Sunday, August 12, 2018

The feeling of waking up and realizing that I am back feels unusual.

Still getting over the fact that I am here. This feels like the result of 2 years worth of waiting and anticipation, as well as moments of wanting to give up. Although I am not trying to over do all of this, but I can't help to feel this natural connection that is surrounding me.

But before I go any further in regards to my return, I need to acknowledge home. Malaysia will always be my origin and there is always a pride that comes from it. I am not denying the negativity that I have experienced in the past 2 years, but somehow it is a humbling experience to tell me where I came from.

There is no proper growth when there isn't much of knowing the foundation that came with it. Much like what I like to tell people is that I just went through my 40 days in the dessert. But that itself is not completely as what the dessert represents.

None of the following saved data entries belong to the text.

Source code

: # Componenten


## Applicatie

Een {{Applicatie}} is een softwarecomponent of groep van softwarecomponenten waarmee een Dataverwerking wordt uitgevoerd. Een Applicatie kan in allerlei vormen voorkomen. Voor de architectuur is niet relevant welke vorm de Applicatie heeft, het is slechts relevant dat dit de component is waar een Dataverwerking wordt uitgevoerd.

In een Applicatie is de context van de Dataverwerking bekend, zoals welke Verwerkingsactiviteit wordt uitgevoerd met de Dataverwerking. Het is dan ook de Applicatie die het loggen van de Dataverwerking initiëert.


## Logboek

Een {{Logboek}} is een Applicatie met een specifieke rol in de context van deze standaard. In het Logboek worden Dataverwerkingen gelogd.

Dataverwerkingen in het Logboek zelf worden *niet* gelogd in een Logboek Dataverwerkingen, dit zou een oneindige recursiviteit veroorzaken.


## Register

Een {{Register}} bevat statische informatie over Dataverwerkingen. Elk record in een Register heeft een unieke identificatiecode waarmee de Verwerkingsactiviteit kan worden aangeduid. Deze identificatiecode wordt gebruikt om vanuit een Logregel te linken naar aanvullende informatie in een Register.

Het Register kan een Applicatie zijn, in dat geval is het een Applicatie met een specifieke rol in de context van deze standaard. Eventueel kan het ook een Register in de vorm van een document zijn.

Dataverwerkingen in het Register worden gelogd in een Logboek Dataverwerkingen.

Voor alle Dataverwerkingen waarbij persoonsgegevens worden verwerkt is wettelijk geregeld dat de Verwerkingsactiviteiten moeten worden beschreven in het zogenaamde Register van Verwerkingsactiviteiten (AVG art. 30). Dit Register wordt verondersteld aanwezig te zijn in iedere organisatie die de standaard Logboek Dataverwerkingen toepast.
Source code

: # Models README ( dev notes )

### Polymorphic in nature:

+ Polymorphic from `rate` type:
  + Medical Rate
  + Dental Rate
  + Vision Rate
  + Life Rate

I am not sure about whether I have fully overcome everything that I needed to, or that I have learned all the lessons but I am humbled by this gracious opportunity to grow in it. With the people that  used to know, I need to realign my perspectives about who am I to them. But at the same time, reassured by God himself of the convictions that I have come to live by.

So as this chapter is new, so will much of my pursuit of God renewed, will my grace be renewed through Him. May forgiveness and grace be overflowing, not for people pleasing sake but for His sake and for all that He has done.